Title: Try to Find Your Way Home
Fandom: The Rockford Files (based on The Queen of Peru episode)
Pairing: Ginger Townsend & Lou Trevino
Theme: #21 - Dream
Rating: T/PG-13
Words: 500
Warnings: Mentions of an airplane crash, presumed character death, grieving, possible supernatural elements
Notes: I love oneshot characters. Ginger and Lou intrigued me (due in part to Ginger being played by someone I have a crush on ...) and I've been writing about them for a month or so. I decided these themes were intriguing for some more practice with writing for them (and possibly with other characters in the future).
By Lucky_Ladybug
Lou hadn’t slept well since that night.
His days were wrapped up in work-which he had been doing very badly, according to his boss-and his evenings revolved around looking for Ginger. Of course, he never found any trace of his missing friend, and he always returned home in sadness and despair.

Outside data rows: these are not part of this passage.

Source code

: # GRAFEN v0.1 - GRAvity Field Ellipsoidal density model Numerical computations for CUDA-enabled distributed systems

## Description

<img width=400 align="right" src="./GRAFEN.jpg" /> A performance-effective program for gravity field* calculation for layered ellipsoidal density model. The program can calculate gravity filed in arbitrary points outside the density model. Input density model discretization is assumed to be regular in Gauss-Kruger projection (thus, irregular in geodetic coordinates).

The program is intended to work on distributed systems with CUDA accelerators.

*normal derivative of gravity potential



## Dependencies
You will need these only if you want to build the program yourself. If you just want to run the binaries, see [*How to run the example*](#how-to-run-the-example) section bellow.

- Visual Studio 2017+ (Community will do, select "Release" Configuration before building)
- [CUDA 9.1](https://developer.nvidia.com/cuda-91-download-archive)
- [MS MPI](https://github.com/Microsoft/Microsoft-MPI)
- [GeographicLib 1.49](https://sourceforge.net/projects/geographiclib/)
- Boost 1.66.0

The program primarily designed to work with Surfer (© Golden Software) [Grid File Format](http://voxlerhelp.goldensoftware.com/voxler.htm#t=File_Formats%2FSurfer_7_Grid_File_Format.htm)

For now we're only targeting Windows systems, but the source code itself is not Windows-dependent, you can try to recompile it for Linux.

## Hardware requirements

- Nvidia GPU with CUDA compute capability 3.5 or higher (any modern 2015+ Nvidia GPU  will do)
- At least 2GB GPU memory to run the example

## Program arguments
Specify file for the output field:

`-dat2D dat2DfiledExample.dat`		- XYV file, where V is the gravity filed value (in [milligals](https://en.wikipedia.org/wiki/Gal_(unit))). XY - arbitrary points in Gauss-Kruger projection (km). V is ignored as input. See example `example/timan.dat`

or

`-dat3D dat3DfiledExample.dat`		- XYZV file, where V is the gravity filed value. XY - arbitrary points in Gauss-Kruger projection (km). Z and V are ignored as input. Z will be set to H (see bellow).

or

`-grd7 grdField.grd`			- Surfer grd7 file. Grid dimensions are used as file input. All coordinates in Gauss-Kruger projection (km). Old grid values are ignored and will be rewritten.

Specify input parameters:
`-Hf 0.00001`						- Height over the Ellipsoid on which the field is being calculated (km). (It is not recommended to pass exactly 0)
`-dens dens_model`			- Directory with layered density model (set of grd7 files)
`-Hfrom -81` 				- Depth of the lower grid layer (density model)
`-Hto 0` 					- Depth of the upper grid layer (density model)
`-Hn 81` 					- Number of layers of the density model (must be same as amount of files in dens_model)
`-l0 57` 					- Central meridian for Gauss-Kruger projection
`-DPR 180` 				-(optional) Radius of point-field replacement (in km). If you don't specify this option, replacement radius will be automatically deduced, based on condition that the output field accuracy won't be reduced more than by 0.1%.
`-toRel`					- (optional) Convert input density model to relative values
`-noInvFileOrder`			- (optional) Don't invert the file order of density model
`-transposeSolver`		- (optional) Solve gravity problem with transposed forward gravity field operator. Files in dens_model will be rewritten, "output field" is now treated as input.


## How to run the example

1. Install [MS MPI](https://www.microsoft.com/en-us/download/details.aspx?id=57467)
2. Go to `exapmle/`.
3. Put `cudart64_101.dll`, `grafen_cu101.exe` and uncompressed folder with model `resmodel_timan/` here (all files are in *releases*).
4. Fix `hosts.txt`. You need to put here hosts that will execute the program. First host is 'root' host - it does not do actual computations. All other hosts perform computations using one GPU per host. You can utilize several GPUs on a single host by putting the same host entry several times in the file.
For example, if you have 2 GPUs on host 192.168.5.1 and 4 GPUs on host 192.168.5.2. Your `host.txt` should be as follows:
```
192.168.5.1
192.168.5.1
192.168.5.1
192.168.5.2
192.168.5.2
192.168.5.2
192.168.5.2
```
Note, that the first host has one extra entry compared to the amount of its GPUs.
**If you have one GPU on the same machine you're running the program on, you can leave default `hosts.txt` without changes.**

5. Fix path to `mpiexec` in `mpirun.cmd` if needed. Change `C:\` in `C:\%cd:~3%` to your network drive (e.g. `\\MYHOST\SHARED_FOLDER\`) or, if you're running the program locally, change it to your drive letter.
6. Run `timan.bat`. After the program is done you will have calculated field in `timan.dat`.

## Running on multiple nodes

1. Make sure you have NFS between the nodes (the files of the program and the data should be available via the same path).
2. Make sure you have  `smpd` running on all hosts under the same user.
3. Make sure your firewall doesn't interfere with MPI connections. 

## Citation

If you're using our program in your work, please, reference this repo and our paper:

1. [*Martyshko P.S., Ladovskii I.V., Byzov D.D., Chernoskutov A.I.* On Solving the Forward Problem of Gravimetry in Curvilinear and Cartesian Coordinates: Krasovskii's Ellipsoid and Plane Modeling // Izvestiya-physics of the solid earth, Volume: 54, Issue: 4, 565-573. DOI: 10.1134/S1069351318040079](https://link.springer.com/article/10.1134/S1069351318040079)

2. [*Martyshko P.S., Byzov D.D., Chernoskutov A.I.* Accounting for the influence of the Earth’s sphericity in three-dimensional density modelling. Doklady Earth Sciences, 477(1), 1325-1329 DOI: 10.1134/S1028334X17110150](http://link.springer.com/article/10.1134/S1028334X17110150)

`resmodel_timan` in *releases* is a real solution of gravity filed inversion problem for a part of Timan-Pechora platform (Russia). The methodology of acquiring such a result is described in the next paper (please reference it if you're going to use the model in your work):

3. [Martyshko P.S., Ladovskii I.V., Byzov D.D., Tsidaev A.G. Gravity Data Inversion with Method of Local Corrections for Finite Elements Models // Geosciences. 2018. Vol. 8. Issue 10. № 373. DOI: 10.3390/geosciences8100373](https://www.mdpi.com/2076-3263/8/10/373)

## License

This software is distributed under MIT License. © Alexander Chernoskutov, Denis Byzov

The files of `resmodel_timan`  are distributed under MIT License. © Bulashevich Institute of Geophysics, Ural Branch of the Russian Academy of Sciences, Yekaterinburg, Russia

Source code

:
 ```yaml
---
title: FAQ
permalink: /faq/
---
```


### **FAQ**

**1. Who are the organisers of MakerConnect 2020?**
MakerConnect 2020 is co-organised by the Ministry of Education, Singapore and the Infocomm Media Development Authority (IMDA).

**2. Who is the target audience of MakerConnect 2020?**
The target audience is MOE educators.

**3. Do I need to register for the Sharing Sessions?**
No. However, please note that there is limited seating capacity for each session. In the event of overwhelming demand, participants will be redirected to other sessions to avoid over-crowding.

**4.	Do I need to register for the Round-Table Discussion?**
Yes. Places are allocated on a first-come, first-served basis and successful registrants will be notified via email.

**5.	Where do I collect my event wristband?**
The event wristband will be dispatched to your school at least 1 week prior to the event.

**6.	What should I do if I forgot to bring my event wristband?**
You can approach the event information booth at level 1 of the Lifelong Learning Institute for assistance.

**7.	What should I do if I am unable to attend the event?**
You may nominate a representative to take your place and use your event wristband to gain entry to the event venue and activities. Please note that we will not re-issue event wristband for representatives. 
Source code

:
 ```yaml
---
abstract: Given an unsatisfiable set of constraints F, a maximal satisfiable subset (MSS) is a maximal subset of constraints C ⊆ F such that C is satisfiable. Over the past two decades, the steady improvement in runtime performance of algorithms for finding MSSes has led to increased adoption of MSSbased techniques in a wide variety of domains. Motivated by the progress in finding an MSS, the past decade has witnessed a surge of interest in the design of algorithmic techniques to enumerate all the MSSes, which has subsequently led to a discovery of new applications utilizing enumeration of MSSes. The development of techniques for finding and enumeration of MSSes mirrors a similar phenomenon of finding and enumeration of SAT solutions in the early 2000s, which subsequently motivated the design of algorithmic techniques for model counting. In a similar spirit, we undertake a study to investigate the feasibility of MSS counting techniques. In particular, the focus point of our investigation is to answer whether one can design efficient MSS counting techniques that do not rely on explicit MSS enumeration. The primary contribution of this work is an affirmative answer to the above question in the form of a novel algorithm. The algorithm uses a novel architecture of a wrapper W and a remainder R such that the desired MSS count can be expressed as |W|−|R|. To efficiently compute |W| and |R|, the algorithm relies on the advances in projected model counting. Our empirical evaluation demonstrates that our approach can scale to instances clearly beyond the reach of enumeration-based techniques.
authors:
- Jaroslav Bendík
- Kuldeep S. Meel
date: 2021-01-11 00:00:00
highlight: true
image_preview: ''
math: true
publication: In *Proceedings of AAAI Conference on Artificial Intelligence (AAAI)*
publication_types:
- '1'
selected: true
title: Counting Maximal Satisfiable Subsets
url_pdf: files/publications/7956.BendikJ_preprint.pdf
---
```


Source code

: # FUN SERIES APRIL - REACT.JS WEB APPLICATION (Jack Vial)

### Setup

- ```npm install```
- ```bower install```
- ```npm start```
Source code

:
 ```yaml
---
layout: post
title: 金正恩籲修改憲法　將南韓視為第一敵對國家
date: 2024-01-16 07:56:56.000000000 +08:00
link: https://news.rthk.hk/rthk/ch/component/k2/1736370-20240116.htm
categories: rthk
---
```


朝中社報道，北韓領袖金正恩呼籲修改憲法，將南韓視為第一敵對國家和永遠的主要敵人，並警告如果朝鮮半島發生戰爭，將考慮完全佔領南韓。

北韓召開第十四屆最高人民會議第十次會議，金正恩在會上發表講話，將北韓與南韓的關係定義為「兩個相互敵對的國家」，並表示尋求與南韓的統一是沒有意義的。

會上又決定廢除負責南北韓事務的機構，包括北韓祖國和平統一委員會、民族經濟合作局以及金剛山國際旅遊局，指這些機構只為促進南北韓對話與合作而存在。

Mike was worried about him. “Lou, you have to give it up,” he said more than once. “Ginger’s gone. You know that plane went down with no survivors. And it went down in the ocean, but you keep looking for Ginger like you’re going to find him somewhere in the city! Lou, the only way you’ll find him is if you hire some diver to keep looking for his body. If there’s anything left to find.”
Lou always glowered at his younger brother. He knew Mike was right, but he had no intention of admitting it. He still struggled, still tried, to believe that Ginger had somehow survived the crash, possibly swimming to shore, maybe being washed ashore. Maybe he was wandering around Los Angeles, hurt and sick and in need of his best friend. And that thought, that hope, kept Lou searching everywhere.
The day Lou found the tattered remains of a black trenchcoat among the scattered rocks near the shoreline, it nearly broke him. It was Ginger’s. He was absolutely certain it was. And it was the first physical evidence of any of the people aboard that airplane.
He should have turned it in to the police, he supposed. But instead he took it home, grief-stricken, and let it dry out in front of the fire.
Ginger could never leave home without a trenchcoat. And he had been wearing a black one the day of the airplane crash. Finding it, however, was a harsh blow. For the first time, Lou really stared in the face the idea of Ginger being dead.
He collapsed into bed deeply troubled. And as he tossed and turned, he found himself being dragged out of his unrestful sleep by a familiar British voice.
“Lou.”
He opened his eyes. Ginger was standing at the foot of the bed, transparent, the dark coat around his shoulders the way he always wore those coats.
“Lou, you’ll have to accept that I’m gone.”
Lou’s eyes widened. “Ginger . . . I don’t want to accept it,” he argued.
“I don’t either, but there’s not a bloody thing we can do about it.” Ginger turned, the coat slightly moving in the breeze.
“Ginger, wait.” Lou sat up, reaching for the other man and touching only cold air. He shivered. “Where are you?”
“Where do you think someone like I would go?” Ginger replied.
Then he was gone and Lou was left staring after him, stunned and in heartbroken disbelief.
He tried to tell himself it was only a dream, that it was brought on by his stress and wasn’t proof that Ginger was dead (and quite possibly in Hell).
But the trenchcoat was gone the next morning.